Source texts of formatted documents:
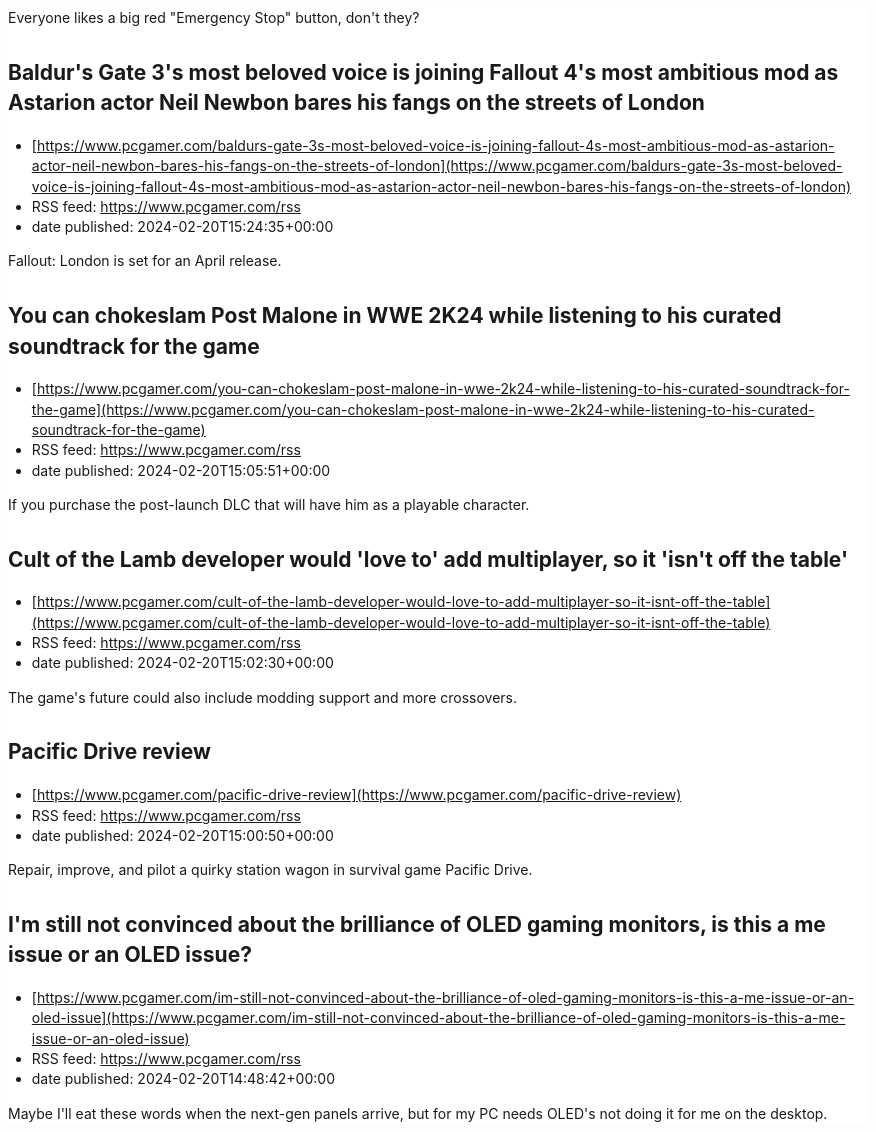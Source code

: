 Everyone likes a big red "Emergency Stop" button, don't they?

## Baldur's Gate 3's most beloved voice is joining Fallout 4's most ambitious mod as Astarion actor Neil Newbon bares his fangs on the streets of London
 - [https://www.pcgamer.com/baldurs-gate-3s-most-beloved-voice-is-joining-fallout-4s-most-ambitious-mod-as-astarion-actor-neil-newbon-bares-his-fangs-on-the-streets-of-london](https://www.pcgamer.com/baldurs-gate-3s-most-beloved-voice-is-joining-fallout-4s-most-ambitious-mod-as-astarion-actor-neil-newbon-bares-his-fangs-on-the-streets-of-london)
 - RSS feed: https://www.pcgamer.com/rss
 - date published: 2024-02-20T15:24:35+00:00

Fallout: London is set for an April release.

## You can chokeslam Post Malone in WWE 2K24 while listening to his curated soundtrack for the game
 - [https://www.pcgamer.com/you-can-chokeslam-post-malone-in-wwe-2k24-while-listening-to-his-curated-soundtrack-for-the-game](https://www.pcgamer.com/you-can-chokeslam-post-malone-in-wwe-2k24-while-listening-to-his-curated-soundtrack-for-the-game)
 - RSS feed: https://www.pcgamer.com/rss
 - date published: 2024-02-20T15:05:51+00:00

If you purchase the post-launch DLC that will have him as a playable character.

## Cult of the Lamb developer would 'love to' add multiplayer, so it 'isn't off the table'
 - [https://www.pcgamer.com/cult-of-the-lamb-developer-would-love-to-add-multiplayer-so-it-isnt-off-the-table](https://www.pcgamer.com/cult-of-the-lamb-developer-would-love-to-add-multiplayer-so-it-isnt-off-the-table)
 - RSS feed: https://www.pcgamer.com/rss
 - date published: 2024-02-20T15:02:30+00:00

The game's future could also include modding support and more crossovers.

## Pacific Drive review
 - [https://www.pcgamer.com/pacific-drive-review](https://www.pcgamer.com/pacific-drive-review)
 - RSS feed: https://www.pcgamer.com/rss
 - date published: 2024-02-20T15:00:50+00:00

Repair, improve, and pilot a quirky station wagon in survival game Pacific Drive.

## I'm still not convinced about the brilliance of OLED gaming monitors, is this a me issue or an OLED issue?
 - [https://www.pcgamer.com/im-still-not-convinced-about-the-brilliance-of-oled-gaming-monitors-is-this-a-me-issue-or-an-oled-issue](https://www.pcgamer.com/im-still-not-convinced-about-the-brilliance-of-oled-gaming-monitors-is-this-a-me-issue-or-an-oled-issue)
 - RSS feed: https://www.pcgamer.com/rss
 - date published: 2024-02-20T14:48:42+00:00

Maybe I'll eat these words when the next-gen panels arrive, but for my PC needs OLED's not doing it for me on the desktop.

Task objective —
Copy the preceding data in full and word for word, dropping its pictures.

Expected answer —
Source code

: Everyone likes a big red "Emergency Stop" button, don't they?

## Baldur's Gate 3's most beloved voice is joining Fallout 4's most ambitious mod as Astarion actor Neil Newbon bares his fangs on the streets of London
 - [https://www.pcgamer.com/baldurs-gate-3s-most-beloved-voice-is-joining-fallout-4s-most-ambitious-mod-as-astarion-actor-neil-newbon-bares-his-fangs-on-the-streets-of-london](https://www.pcgamer.com/baldurs-gate-3s-most-beloved-voice-is-joining-fallout-4s-most-ambitious-mod-as-astarion-actor-neil-newbon-bares-his-fangs-on-the-streets-of-london)
 - RSS feed: https://www.pcgamer.com/rss
 - date published: 2024-02-20T15:24:35+00:00

Fallout: London is set for an April release.

## You can chokeslam Post Malone in WWE 2K24 while listening to his curated soundtrack for the game
 - [https://www.pcgamer.com/you-can-chokeslam-post-malone-in-wwe-2k24-while-listening-to-his-curated-soundtrack-for-the-game](https://www.pcgamer.com/you-can-chokeslam-post-malone-in-wwe-2k24-while-listening-to-his-curated-soundtrack-for-the-game)
 - RSS feed: https://www.pcgamer.com/rss
 - date published: 2024-02-20T15:05:51+00:00

If you purchase the post-launch DLC that will have him as a playable character.

## Cult of the Lamb developer would 'love to' add multiplayer, so it 'isn't off the table'
 - [https://www.pcgamer.com/cult-of-the-lamb-developer-would-love-to-add-multiplayer-so-it-isnt-off-the-table](https://www.pcgamer.com/cult-of-the-lamb-developer-would-love-to-add-multiplayer-so-it-isnt-off-the-table)
 - RSS feed: https://www.pcgamer.com/rss
 - date published: 2024-02-20T15:02:30+00:00

The game's future could also include modding support and more crossovers.

## Pacific Drive review
 - [https://www.pcgamer.com/pacific-drive-review](https://www.pcgamer.com/pacific-drive-review)
 - RSS feed: https://www.pcgamer.com/rss
 - date published: 2024-02-20T15:00:50+00:00

Repair, improve, and pilot a quirky station wagon in survival game Pacific Drive.

## I'm still not convinced about the brilliance of OLED gaming monitors, is this a me issue or an OLED issue?
 - [https://www.pcgamer.com/im-still-not-convinced-about-the-brilliance-of-oled-gaming-monitors-is-this-a-me-issue-or-an-oled-issue](https://www.pcgamer.com/im-still-not-convinced-about-the-brilliance-of-oled-gaming-monitors-is-this-a-me-issue-or-an-oled-issue)
 - RSS feed: https://www.pcgamer.com/rss
 - date published: 2024-02-20T14:48:42+00:00

Maybe I'll eat these words when the next-gen panels arrive, but for my PC needs OLED's not doing it for me on the desktop.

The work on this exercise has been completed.